News briefs for July 1, 2019.
Linux is now used more than Windows on Azure. According to ZDNet, Microsoft Linux kernel developer Sasha Levin revealed that "the Linux usage on our cloud has surpassed Windows" when requesting that Microsoft be allowed to join a Linux security developer list. The ZDNet piece concludes with "There are now at least eight Linux distros available on Azure. And that's not counting Microsoft's own Azure Sphere. This is a software and hardware stack designed to secure edge devices, which includes what Microsoft president Brad Smith declared 'a custom Linux kernel'. It's now a Linux world—even at Microsoft headquarters in Redmond, Washington."
Debian 10.0 "Buster" release images are available for testing.

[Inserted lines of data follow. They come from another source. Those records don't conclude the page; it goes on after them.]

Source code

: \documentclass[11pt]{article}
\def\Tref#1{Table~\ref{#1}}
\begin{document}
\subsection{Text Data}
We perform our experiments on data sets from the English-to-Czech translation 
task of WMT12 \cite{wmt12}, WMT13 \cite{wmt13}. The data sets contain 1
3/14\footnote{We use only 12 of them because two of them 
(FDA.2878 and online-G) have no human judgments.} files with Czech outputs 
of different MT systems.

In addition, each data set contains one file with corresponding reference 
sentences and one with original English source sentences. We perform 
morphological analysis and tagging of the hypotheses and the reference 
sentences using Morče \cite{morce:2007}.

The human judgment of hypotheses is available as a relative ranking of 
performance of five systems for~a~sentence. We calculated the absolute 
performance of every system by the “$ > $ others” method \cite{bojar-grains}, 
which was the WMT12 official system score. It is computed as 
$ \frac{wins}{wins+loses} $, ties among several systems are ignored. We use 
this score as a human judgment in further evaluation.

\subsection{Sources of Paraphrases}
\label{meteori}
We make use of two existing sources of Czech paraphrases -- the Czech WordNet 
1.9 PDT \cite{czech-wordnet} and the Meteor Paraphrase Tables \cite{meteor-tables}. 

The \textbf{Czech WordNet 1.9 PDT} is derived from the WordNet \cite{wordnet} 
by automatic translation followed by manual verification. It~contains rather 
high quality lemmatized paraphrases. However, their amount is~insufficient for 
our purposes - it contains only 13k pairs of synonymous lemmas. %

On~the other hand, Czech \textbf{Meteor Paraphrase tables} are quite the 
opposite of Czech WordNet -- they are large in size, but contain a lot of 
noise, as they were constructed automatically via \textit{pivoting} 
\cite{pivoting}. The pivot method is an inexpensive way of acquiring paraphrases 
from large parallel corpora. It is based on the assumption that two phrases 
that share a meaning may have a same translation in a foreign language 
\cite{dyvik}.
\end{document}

Phoronix reports that with the 10.0 release coming next weekend, the "near-final images" are uploaded and folks are encouraged to test them: "There is a call for 'smoke testing' of these Debian 10.0 images for AMD64 (x86_64), i386, MIPS, MIPSEL, MIPS64EL, PPC64EL, and s390x. The Debian Developers are aiming to ensure there are no release critical bugs. In particular they are looking for more testing of their live images on bare metal PCs in both BIOS (CSM) and UEFI boot modes." Read the "call for help" here.

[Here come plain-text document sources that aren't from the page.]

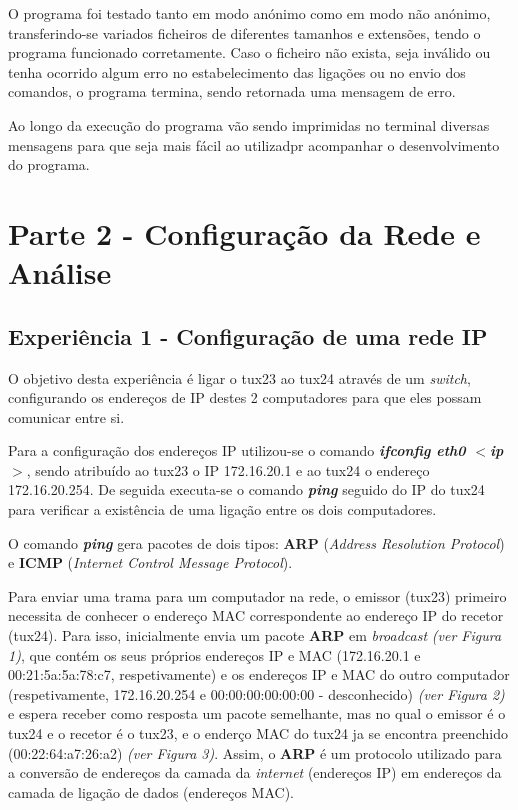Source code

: \documentclass[11pt]{article}
\begin{document}
O programa foi testado tanto em modo anónimo como em modo não anónimo, transferindo-se variados ficheiros de diferentes tamanhos e extensões, tendo o programa funcionado corretamente. Caso o ficheiro não exista, seja inválido ou tenha ocorrido algum erro no estabelecimento das ligações ou no envio dos comandos, o programa termina, sendo retornada uma mensagem de erro. 

Ao longo da execução do programa vão sendo imprimidas no terminal diversas mensagens para que seja mais fácil ao utilizadpr acompanhar o desenvolvimento do programa.

\section{Parte 2 - Configuração da Rede e Análise} 

\subsection{Experiência 1 - Configuração de uma rede IP}

O objetivo desta experiência é ligar o tux23 ao tux24 através de um \textit{switch}, configurando os endereços de IP destes 2 computadores para que eles possam comunicar entre si.

Para a configuração dos endereços IP utilizou-se o comando \textit{\textbf{ifconfig eth0 $<$ip$>$}}, sendo atribuído ao tux23 o IP 172.16.20.1 e ao tux24 o endereço 172.16.20.254. De seguida executa-se o comando \textit{\textbf{ping}} seguido do IP do tux24 para verificar a existência de uma ligação entre os dois computadores. 

O comando \textit{\textbf{ping}} gera pacotes de dois tipos: \textbf{ARP} (\textit{Address Resolution Protocol}) e \textbf{ICMP} (\textit{Internet Control Message Protocol}).

Para enviar uma trama para um computador na rede, o emissor (tux23) primeiro necessita de conhecer o endereço MAC correspondente ao endereço IP do recetor (tux24). Para isso, inicialmente envia um pacote \textbf{ARP} em \textit{broadcast} \textit{(ver Figura 1)}, que contém os seus próprios endereços IP e MAC (172.16.20.1 e 00:21:5a:5a:78:c7, respetivamente) e os endereços IP e MAC do outro computador (respetivamente, 172.16.20.254 e 00:00:00:00:00:00 - desconhecido) \textit{(ver Figura 2)} e espera receber como resposta um pacote semelhante, mas no qual o emissor é o tux24 e o recetor é o tux23, e o enderço MAC do tux24 ja se encontra preenchido (00:22:64:a7:26:a2) \textit{(ver Figura 3)}. Assim, o \textbf{ARP} é um protocolo utilizado para a conversão de endereços da camada da \textit{internet} (endereços IP) em endereços da camada de ligação de dados (endereços MAC). 
\end{document}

Red Hat this morning announced the availability of Packit-as-a-Service, a GitHub app that uses the Packit project: "Using the Packit service in your upstream projects helps you continuously ensure that your projects work in Fedora OS. Just add one config file to your repository, along with the RPM spec file and you're almost there. We have started publishing docs for the service over here."
KaOS 2019.07 was released today. This rolling distro includes the latest packages for the Plasma Desktop (Frameworks 5.59.0, Plasma 5.16.2 and KDE Applications 19.04.2), all built on Qt 5.13.0. See the Download Page for installation instructions.
Linux 5.2-rc7 is out. Linus Torvalds writes (from "in the middle of nowhere on a boat"), "It's been _fairly_ calm. Would I have hoped for even calmer with my crappy internet? Sure. But hey, it's a lot smaller than rc6 was and I'm not really complaining. All small and fairly uninteresting. Arch updates, networking, core kernel, filesystems, misc drivers. Nothing stands out - just read the appended shortlog. It's small enough to be easy to just scroll through."